Dataset entries:

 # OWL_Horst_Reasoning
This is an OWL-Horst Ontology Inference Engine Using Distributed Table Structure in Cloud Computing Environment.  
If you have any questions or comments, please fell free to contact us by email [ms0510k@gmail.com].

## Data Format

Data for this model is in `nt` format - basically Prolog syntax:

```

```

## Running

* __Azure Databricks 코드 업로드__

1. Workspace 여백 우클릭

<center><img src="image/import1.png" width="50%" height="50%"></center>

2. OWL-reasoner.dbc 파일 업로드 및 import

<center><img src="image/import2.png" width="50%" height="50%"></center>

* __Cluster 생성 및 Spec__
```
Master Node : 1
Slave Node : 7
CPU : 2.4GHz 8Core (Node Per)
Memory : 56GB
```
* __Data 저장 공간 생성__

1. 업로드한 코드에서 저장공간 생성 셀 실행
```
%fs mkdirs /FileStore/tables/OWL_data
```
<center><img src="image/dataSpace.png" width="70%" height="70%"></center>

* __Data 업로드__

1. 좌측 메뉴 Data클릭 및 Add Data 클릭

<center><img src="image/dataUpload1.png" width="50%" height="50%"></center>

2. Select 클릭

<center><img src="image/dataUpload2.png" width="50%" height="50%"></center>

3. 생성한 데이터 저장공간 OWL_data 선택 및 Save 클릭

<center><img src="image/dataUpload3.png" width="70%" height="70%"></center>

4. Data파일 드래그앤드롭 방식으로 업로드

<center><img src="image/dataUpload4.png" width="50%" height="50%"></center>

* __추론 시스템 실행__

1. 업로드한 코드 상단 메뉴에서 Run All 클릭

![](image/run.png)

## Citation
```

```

WHAT TO DO:
Repeat all of the data shown above, exactly as it appears.

SOLUTION:
 # OWL_Horst_Reasoning
This is an OWL-Horst Ontology Inference Engine Using Distributed Table Structure in Cloud Computing Environment.  
If you have any questions or comments, please fell free to contact us by email [ms0510k@gmail.com].

## Data Format

Data for this model is in `nt` format - basically Prolog syntax:

```

```

## Running

* __Azure Databricks 코드 업로드__

1. Workspace 여백 우클릭

<center><img src="image/import1.png" width="50%" height="50%"></center>

2. OWL-reasoner.dbc 파일 업로드 및 import

<center><img src="image/import2.png" width="50%" height="50%"></center>

* __Cluster 생성 및 Spec__
```
Master Node : 1
Slave Node : 7
CPU : 2.4GHz 8Core (Node Per)
Memory : 56GB
```
* __Data 저장 공간 생성__

1. 업로드한 코드에서 저장공간 생성 셀 실행
```
%fs mkdirs /FileStore/tables/OWL_data
```
<center><img src="image/dataSpace.png" width="70%" height="70%"></center>

* __Data 업로드__

1. 좌측 메뉴 Data클릭 및 Add Data 클릭

<center><img src="image/dataUpload1.png" width="50%" height="50%"></center>

2. Select 클릭

<center><img src="image/dataUpload2.png" width="50%" height="50%"></center>

3. 생성한 데이터 저장공간 OWL_data 선택 및 Save 클릭

<center><img src="image/dataUpload3.png" width="70%" height="70%"></center>

4. Data파일 드래그앤드롭 방식으로 업로드

<center><img src="image/dataUpload4.png" width="50%" height="50%"></center>

* __추론 시스템 실행__

1. 업로드한 코드 상단 메뉴에서 Run All 클릭

![](image/run.png)

## Citation
```

```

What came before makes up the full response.